▶ WHAT NEEDS TO BE DONE
Without further comment, state how many lines in the listing below contain the word "additional".

▶ EXERCISE INPUTS
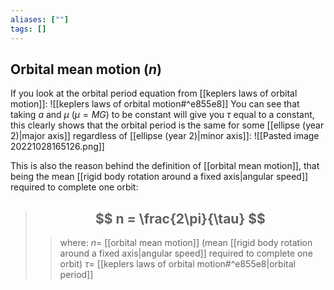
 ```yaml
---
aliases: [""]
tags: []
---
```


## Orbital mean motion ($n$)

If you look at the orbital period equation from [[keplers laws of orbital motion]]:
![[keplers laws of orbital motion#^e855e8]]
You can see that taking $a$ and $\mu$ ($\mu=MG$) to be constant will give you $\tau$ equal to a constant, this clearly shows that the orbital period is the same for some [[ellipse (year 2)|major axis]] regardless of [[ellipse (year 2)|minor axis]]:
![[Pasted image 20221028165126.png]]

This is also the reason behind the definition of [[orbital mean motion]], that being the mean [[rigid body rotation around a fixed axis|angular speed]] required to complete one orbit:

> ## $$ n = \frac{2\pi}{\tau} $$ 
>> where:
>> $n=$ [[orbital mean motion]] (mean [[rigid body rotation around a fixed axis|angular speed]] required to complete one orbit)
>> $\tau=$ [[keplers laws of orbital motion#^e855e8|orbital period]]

...

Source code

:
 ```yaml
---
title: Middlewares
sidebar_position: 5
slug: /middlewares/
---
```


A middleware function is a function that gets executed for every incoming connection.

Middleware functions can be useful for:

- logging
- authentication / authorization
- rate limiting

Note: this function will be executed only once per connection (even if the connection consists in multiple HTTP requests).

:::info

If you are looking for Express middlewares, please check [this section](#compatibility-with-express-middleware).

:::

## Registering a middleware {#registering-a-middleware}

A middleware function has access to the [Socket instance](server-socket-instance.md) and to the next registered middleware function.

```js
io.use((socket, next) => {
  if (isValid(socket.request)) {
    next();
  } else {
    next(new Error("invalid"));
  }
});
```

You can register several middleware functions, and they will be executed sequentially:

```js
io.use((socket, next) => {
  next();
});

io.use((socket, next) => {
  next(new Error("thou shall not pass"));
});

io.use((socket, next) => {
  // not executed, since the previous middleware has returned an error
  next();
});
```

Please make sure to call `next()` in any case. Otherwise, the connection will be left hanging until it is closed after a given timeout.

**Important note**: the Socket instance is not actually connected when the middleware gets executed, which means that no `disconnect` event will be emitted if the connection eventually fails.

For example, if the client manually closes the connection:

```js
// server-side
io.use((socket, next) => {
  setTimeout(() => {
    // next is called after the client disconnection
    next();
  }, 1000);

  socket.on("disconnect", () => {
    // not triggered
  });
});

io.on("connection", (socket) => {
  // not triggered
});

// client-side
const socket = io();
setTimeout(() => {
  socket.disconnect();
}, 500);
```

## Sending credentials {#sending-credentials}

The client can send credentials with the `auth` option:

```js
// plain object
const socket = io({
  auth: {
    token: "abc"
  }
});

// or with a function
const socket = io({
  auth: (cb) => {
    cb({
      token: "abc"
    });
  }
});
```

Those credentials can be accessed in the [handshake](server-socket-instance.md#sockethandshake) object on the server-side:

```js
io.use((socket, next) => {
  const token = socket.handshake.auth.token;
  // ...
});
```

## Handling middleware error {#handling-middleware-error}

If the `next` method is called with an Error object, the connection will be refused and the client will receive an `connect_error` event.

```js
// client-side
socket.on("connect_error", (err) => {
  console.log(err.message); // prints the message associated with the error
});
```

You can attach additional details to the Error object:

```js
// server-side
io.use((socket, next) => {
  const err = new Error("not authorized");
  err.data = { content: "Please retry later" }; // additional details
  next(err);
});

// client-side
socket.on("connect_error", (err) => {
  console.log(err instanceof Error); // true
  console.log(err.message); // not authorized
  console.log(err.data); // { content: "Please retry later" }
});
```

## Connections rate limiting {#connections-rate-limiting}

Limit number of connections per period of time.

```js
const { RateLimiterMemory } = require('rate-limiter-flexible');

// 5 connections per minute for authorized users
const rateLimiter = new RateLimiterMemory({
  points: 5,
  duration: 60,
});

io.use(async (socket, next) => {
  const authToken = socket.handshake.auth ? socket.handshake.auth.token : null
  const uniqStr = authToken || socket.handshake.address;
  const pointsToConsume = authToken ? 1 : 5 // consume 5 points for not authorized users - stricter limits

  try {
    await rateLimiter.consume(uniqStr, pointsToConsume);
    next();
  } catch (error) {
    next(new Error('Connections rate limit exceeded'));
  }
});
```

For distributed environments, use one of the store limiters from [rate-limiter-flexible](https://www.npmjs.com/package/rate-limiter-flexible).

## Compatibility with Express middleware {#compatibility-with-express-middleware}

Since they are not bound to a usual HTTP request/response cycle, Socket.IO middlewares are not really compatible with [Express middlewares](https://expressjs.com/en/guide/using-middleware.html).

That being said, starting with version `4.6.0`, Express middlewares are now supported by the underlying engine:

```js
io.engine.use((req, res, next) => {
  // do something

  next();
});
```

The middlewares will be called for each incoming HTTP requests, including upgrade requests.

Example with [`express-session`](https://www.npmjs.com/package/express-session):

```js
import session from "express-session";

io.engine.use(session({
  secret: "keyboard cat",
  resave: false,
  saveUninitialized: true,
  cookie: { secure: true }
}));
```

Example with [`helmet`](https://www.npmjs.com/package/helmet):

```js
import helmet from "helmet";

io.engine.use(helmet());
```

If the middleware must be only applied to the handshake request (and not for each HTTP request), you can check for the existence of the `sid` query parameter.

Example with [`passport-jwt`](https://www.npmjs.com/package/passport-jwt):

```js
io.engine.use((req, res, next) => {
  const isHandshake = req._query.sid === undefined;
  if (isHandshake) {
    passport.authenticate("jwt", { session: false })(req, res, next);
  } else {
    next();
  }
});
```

---

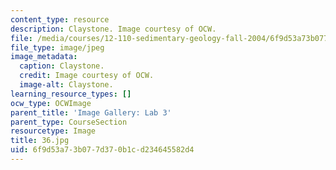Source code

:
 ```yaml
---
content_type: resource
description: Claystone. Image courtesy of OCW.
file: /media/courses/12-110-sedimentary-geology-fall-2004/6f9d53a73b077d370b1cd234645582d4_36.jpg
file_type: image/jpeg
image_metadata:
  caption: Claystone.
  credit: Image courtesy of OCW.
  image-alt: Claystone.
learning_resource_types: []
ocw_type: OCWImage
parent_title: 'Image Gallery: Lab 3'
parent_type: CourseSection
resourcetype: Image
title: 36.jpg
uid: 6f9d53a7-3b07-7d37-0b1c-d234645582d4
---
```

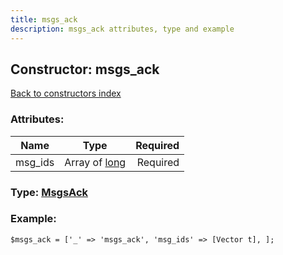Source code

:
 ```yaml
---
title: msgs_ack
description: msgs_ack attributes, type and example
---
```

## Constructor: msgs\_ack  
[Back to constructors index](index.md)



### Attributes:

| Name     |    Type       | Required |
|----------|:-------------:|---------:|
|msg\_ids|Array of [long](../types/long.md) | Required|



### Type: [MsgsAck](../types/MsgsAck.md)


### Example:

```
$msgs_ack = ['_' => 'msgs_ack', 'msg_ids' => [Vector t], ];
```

▶ TASK OUTPUT
2